== Segment start ==

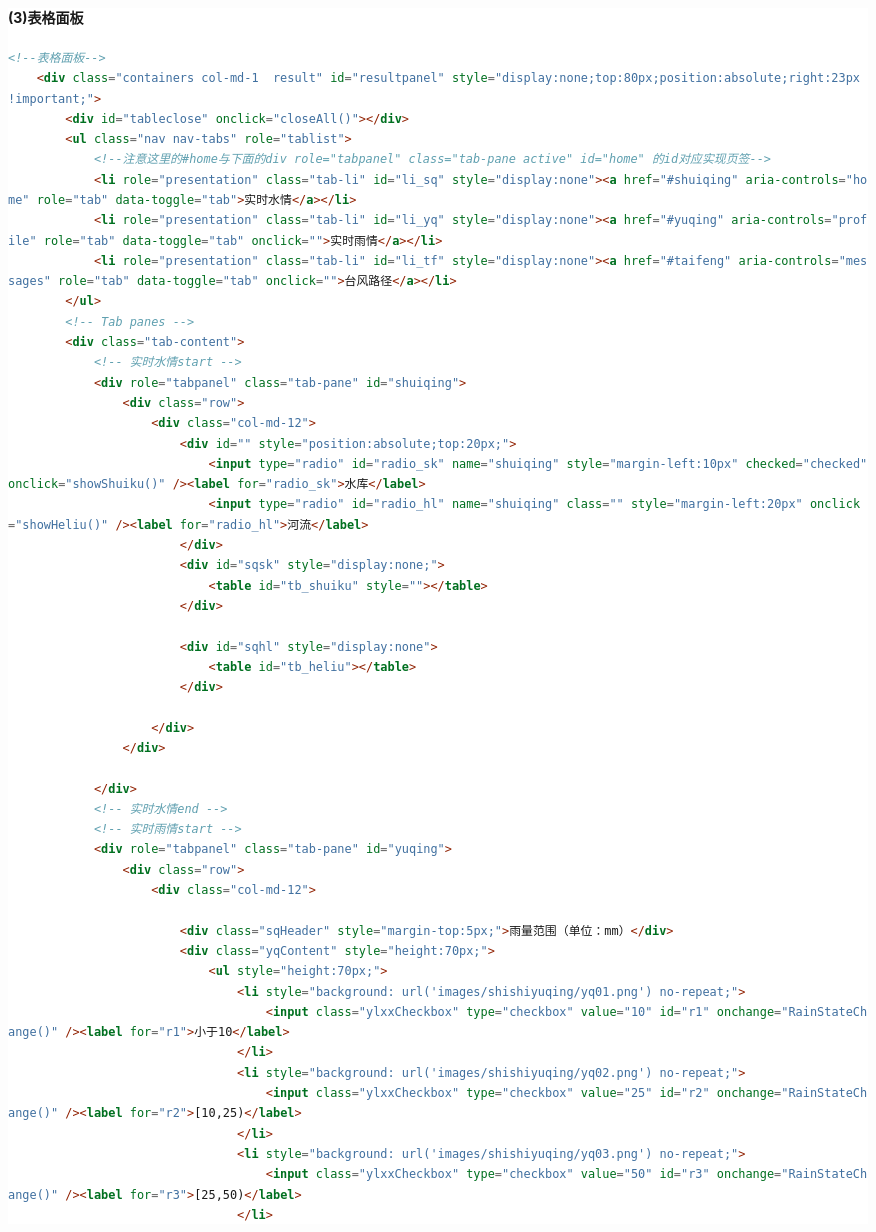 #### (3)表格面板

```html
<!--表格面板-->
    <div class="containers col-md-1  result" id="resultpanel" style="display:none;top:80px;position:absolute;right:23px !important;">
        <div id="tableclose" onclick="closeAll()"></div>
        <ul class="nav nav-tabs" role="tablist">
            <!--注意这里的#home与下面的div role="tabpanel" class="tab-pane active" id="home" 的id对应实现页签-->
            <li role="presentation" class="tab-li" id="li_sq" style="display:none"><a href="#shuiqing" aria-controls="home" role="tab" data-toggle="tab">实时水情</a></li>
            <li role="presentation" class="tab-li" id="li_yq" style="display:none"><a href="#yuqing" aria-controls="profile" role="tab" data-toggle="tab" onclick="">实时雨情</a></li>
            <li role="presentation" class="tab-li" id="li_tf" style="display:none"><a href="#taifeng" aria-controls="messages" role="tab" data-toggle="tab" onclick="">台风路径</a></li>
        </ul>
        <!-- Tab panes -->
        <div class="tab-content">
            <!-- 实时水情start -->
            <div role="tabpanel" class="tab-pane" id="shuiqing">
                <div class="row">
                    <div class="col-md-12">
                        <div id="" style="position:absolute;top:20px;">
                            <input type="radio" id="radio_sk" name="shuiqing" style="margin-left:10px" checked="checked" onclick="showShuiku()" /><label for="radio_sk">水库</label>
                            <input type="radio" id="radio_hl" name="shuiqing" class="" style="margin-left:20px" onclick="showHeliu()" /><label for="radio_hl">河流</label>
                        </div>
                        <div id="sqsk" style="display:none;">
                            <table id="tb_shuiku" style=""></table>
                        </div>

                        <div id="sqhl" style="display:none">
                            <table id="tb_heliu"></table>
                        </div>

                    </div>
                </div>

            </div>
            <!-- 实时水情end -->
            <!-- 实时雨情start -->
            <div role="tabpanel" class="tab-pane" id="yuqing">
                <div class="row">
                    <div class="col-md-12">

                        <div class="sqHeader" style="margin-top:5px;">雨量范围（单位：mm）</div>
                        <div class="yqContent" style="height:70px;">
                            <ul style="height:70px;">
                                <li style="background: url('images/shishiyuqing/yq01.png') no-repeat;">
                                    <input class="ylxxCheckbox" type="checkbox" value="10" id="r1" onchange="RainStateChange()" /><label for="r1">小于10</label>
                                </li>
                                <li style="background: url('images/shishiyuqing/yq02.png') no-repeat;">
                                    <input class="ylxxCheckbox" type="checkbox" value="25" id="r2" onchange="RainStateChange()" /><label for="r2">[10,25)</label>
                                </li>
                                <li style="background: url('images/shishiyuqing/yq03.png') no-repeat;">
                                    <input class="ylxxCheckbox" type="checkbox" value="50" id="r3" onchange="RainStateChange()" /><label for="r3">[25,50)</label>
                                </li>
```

== Segment end ==

### What you need to do
Once the lines of the entries containing the word "name" have been counted, report the number alone.

### Solution for this task
2